[The task]
Entries follow. Give back exactly the lines starting at the one containing "- Check existing" and ending at the one containing "- **Outdated information**: Provide", and no other lines.

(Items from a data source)
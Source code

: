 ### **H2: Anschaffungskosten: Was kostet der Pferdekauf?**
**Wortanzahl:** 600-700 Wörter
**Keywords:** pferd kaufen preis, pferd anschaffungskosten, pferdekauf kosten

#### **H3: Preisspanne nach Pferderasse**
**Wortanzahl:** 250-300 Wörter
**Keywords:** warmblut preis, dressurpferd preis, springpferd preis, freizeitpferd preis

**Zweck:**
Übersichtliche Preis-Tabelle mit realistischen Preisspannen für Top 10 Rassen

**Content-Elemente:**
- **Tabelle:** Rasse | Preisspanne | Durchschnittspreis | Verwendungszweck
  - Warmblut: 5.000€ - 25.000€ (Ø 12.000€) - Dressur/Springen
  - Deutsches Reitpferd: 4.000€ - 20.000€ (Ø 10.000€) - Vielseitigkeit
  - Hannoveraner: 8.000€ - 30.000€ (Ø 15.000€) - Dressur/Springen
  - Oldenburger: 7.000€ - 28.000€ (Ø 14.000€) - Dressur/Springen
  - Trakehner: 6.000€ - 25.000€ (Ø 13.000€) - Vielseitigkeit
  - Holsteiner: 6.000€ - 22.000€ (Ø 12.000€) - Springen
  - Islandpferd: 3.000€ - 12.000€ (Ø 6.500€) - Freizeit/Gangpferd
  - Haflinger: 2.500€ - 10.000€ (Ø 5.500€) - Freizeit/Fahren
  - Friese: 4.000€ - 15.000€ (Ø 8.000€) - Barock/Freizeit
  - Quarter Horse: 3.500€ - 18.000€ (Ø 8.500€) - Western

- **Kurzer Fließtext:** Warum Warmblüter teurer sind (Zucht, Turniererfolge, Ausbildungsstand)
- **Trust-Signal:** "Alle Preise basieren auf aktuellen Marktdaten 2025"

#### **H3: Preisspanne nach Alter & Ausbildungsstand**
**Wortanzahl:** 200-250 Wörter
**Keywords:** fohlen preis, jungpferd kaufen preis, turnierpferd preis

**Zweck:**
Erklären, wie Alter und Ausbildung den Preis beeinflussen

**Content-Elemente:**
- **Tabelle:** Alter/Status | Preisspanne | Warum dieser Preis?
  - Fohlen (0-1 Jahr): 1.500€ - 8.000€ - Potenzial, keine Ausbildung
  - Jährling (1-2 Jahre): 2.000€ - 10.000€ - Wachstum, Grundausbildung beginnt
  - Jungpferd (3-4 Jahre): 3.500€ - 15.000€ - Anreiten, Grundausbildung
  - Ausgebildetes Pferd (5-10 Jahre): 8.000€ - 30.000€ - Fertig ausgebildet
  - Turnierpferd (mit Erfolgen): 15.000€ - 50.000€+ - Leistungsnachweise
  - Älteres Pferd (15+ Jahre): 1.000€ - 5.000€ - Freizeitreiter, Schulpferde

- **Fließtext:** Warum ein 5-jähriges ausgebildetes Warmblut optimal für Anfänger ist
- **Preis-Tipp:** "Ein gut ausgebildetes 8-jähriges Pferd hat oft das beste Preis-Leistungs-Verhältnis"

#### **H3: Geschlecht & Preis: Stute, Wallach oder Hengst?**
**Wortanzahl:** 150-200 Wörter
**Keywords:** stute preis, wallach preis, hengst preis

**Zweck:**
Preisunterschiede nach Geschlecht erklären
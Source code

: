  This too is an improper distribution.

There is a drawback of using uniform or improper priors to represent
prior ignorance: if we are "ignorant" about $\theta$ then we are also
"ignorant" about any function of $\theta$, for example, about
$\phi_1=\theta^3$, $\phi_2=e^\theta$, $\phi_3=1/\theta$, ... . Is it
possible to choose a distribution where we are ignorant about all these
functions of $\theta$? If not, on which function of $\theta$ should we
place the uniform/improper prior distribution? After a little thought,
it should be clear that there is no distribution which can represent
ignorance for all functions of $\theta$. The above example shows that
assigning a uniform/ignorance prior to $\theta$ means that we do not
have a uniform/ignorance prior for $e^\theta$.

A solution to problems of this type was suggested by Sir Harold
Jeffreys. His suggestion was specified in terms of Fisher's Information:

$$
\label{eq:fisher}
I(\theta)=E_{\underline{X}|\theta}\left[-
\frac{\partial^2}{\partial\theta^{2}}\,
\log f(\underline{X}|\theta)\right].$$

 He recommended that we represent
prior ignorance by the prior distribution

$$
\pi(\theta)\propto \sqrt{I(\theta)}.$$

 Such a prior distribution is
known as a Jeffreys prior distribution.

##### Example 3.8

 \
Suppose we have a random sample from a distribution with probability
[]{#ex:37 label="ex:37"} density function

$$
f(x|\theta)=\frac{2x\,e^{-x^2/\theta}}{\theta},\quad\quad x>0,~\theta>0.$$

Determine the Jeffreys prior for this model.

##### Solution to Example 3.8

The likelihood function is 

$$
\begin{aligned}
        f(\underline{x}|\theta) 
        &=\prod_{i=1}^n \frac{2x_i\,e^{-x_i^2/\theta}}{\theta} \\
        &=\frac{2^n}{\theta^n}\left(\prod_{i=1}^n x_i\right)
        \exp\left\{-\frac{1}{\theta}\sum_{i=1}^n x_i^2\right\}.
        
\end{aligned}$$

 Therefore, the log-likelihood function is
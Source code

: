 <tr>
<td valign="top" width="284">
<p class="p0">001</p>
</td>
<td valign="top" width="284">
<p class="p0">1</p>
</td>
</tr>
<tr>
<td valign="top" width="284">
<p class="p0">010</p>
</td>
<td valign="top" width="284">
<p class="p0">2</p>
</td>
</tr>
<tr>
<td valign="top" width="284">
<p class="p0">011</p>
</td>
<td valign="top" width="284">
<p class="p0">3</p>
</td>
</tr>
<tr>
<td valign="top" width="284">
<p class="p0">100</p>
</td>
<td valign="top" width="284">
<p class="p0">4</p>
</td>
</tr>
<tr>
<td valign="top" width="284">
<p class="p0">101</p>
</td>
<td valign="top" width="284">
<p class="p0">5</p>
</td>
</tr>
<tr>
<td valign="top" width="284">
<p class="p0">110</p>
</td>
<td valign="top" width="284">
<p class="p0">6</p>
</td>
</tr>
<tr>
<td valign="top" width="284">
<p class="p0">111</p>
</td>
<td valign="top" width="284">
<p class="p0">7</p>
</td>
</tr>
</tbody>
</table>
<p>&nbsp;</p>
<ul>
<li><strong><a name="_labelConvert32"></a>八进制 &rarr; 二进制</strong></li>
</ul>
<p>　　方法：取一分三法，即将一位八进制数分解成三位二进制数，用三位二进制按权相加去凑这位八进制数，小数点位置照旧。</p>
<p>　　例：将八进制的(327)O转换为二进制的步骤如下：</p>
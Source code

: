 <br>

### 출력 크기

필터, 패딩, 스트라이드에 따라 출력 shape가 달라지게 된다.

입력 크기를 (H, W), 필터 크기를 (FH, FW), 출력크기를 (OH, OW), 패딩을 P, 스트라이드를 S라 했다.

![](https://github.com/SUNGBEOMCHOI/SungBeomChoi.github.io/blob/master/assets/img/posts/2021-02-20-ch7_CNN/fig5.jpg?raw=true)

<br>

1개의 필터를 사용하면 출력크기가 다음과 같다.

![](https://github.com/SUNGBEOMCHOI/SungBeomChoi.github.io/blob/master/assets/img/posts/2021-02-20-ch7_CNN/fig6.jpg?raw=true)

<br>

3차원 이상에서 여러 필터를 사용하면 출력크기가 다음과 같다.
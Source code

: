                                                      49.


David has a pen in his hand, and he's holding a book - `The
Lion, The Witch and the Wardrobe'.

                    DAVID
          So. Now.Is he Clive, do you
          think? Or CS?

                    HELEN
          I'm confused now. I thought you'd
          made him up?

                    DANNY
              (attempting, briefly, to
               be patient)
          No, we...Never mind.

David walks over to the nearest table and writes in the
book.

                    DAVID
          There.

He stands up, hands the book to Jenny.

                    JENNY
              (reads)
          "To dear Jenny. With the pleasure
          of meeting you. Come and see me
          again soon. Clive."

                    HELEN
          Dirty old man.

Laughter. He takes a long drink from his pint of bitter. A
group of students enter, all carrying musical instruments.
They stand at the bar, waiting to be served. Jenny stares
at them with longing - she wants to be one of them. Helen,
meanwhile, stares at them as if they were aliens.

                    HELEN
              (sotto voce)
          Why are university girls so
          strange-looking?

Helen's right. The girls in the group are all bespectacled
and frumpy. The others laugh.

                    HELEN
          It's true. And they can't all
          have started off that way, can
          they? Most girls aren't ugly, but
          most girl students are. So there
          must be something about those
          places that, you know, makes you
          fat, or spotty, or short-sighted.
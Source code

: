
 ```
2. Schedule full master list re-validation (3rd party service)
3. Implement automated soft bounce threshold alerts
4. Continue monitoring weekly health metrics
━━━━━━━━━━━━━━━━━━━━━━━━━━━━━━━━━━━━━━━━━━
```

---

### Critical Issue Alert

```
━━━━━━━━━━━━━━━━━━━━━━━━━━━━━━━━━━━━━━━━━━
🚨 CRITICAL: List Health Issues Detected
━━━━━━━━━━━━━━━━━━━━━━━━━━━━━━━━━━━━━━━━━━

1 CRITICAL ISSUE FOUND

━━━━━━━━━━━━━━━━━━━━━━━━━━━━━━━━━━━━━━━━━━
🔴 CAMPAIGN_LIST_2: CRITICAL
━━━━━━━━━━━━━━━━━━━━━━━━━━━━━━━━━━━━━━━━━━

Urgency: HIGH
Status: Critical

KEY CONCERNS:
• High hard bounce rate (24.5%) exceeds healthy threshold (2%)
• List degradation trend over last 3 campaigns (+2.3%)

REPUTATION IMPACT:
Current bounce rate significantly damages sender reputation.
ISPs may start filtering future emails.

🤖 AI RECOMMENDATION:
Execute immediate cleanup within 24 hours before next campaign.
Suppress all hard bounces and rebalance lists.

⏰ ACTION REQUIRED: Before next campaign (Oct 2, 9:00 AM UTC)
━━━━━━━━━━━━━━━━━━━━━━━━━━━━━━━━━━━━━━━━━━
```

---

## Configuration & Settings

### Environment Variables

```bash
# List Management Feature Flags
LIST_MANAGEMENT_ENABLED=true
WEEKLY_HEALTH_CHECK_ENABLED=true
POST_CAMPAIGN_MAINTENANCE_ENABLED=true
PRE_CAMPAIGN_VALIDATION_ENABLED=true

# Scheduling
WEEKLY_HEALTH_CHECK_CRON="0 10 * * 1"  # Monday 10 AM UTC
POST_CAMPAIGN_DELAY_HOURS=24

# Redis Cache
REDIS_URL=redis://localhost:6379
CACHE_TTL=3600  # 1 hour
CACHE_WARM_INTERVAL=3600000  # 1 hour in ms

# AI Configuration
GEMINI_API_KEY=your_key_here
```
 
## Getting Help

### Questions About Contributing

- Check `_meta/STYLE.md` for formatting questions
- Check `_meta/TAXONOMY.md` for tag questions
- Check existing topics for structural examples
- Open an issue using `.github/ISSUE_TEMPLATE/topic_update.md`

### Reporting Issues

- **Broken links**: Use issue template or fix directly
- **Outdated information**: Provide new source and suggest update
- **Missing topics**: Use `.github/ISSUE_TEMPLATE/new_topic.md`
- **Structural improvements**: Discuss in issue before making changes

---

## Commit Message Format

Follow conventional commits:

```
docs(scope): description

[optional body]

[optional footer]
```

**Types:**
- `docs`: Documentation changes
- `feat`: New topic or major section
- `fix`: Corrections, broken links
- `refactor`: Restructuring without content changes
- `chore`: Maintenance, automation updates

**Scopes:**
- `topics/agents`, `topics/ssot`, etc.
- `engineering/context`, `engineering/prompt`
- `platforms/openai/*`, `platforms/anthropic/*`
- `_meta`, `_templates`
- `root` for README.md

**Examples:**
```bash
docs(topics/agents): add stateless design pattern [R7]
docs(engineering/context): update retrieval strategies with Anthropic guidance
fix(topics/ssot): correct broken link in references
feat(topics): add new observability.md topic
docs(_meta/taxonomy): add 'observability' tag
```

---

[Solution to this problem]
- Check existing topics for structural examples
- Open an issue using `.github/ISSUE_TEMPLATE/topic_update.md`

### Reporting Issues

- **Broken links**: Use issue template or fix directly
- **Outdated information**: Provide new source and suggest update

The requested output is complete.